* **Problem to work on**:
From the line with "from a file." through the line with "## More to explore", inclusive, return each line of the data below exactly and leave the rest out.

[Collected data]
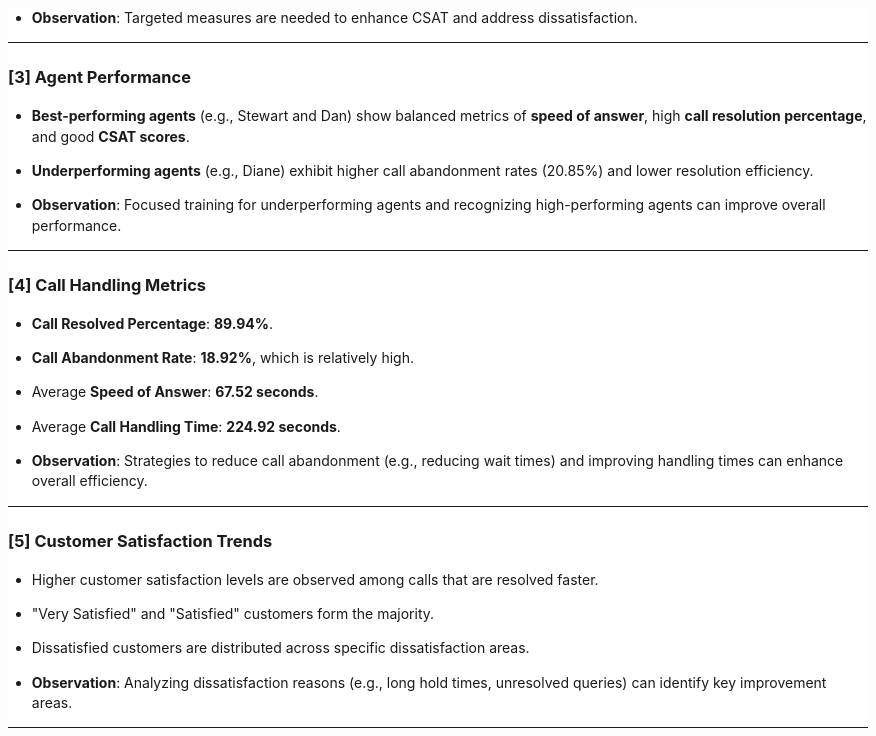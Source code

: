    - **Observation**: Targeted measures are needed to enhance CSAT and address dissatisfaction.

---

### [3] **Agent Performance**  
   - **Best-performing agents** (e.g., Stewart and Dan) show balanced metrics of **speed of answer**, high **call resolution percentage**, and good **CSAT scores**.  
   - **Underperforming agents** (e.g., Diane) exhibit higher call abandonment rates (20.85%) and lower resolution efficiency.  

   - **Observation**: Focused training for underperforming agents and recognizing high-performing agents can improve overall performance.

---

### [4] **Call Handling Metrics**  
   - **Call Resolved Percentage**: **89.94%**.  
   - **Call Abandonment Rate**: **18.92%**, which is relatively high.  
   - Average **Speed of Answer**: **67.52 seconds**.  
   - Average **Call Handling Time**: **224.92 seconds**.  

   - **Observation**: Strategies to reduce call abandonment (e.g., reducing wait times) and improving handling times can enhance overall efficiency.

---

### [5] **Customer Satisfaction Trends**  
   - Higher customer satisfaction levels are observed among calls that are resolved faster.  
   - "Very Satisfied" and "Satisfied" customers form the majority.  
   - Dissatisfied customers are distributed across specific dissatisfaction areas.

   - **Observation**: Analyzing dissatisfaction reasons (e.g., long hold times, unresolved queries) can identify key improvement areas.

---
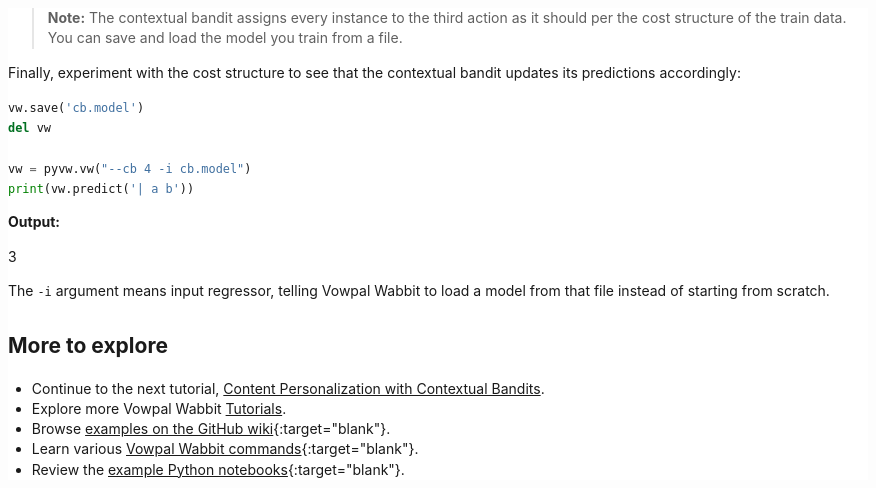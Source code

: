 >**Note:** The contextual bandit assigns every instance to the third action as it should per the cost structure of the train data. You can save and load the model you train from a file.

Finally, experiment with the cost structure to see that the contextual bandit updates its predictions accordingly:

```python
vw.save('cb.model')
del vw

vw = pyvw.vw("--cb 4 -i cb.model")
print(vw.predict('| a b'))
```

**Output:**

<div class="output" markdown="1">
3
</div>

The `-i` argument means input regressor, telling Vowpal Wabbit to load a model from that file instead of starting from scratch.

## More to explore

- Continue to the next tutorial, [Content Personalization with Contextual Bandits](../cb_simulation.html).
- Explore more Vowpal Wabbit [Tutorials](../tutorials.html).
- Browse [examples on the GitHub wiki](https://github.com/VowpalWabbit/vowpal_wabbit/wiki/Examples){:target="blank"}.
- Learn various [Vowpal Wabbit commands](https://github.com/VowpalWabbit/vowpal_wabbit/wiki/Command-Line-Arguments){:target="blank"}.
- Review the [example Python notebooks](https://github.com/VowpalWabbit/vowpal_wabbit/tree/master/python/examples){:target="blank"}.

* **Task output**:
: >**Note:** The contextual bandit assigns every instance to the third action as it should per the cost structure of the train data. You can save and load the model you train from a file.

Finally, experiment with the cost structure to see that the contextual bandit updates its predictions accordingly:

```python
vw.save('cb.model')
del vw

vw = pyvw.vw("--cb 4 -i cb.model")
print(vw.predict('| a b'))
```

**Output:**

<div class="output" markdown="1">
3
</div>

The `-i` argument means input regressor, telling Vowpal Wabbit to load a model from that file instead of starting from scratch.

## More to explore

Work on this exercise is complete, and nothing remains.